However, there may be pruning distances, at layer i, that could be exploited for tightening these two arcs. Let us suppose there is an \(h \in \{ j<i \ |\ j \notin \{a,b,c \} \}\), such that the distance \(d_{hi}\) is known and lies in the interval \([\underline{d}_{hi},\,\bar{d}_{hi}]\). The solution set of the inequalities

$$\begin{aligned} \underline{d}_{hi} \le \left\| x_{h} - x_i({\upomega }_i)\right\| \le \bar{d}_{hi} \end{aligned}$$
(6)

consists of intervals for \({\upomega }_i\) that are compatible with the distance \(d_{hi}\).

A discussion about how to solve the inequalities (6), by using Eq. (4), is presented in details in [20].

The feasible positions for the atom i can be therefore obtained by intersecting the two previously computed arcs (in bold in Fig. 1), and several spherical shells, each of them defined by considering one pruning distance between i and \(h < i\). For each available pruning distance, other inequalities (6) can be defined and new arcs on the circle \(\mathcal{C}\) may be identified. The final subset of \(\mathcal{C}\) which is compatible with all available distances can be found by intersecting the arcs obtained for each pruning distance with the two initial disjoint arcs, given by Eq. (5).

After considering all pruning distances, i.e., after performing all intersections, the final result provides a list of arcs on \({\mathcal {C}}\) that are feasible with all the distances that can be verified at the current layer. All positions that can be taken from these arcs are feasible at the current layer: all of them generate a new branch and may serve as a reference for computing new candidate positions on deeper layers of the tree. In order to integrate the \(i\hbox {BP}\) algorithm with this adaptive scheme, there are two main changes to be performed on Algorithm 1. On line 8, the adaptive scheme needs to be invoked for taking into consideration the information about the pruning distances. Moreover, the use of the DDF pruning device has become unnecessary, and it should not be considered at line 20 of Algorithm 1.

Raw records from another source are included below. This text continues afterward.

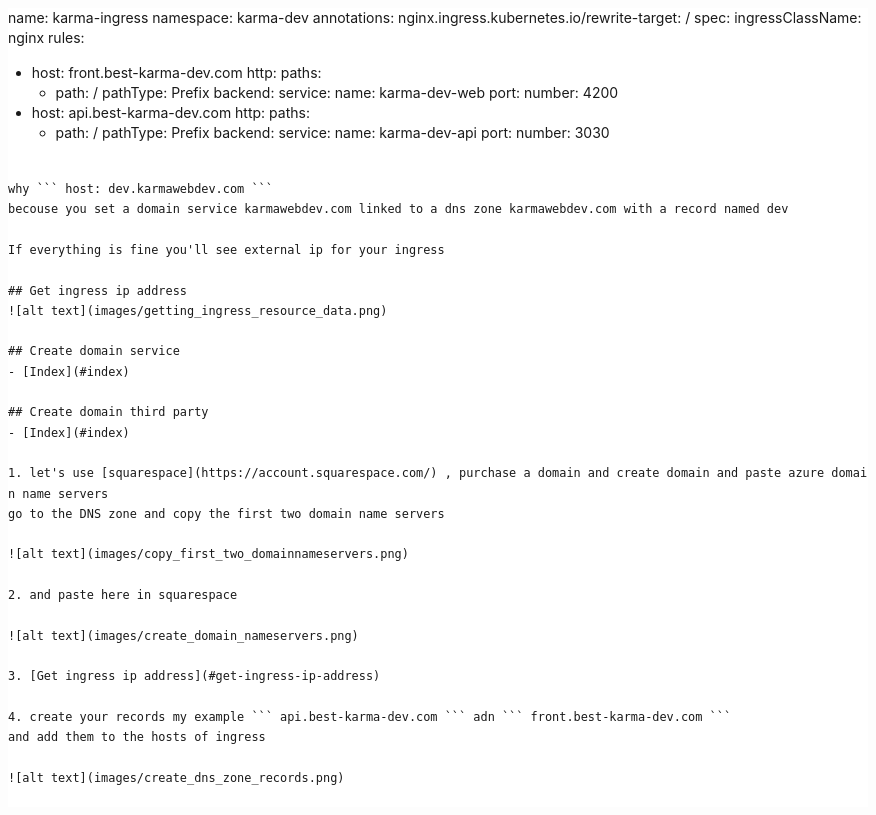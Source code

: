   name: karma-ingress
  namespace: karma-dev
  annotations:
    nginx.ingress.kubernetes.io/rewrite-target: /
spec:
  ingressClassName: nginx
  rules:
  - host: front.best-karma-dev.com
    http:
      paths:
      - path: /
        pathType: Prefix
        backend:
          service:
            name: karma-dev-web
            port:
              number: 4200
  - host: api.best-karma-dev.com
    http:
      paths:
      - path: /
        pathType: Prefix
        backend:
          service:
            name: karma-dev-api
            port:
              number: 3030

```

why ``` host: dev.karmawebdev.com ```
becouse you set a domain service karmawebdev.com linked to a dns zone karmawebdev.com with a record named dev

If everything is fine you'll see external ip for your ingress

## Get ingress ip address
![alt text](images/getting_ingress_resource_data.png)

## Create domain service
- [Index](#index)

## Create domain third party
- [Index](#index)

1. let's use [squarespace](https://account.squarespace.com/) , purchase a domain and create domain and paste azure domain name servers
go to the DNS zone and copy the first two domain name servers

![alt text](images/copy_first_two_domainnameservers.png)

2. and paste here in squarespace

![alt text](images/create_domain_nameservers.png)

3. [Get ingress ip address](#get-ingress-ip-address)

4. create your records my example ``` api.best-karma-dev.com ``` adn ``` front.best-karma-dev.com ```
and add them to the hosts of ingress

![alt text](images/create_dns_zone_records.png)


```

It is important to remark that this adaptive scheme is not supposed to speed up the execution of the search, but rather to help in defining search trees that can actually contain solutions. Without the use of this adaptive scheme, all sample positions selected from the two arcs obtained with the discretization may be discovered to be infeasible as soon as the DDF pruning device is invoked. The other extreme situation is instead the one where the adaptive scheme can allow us to select a subset of sample positions that all bring to the definition of a solution. Naturally, the second situation is desirable, even if it tends to increase the total computational cost.

4 Limitations of the current approach: finding approximate realizations

For DGP instances where all available distances are exact, the presented discrete approach is extremely efficient, allowing for example to realize graphs having thousands of vertices in few seconds with a standard computer [32].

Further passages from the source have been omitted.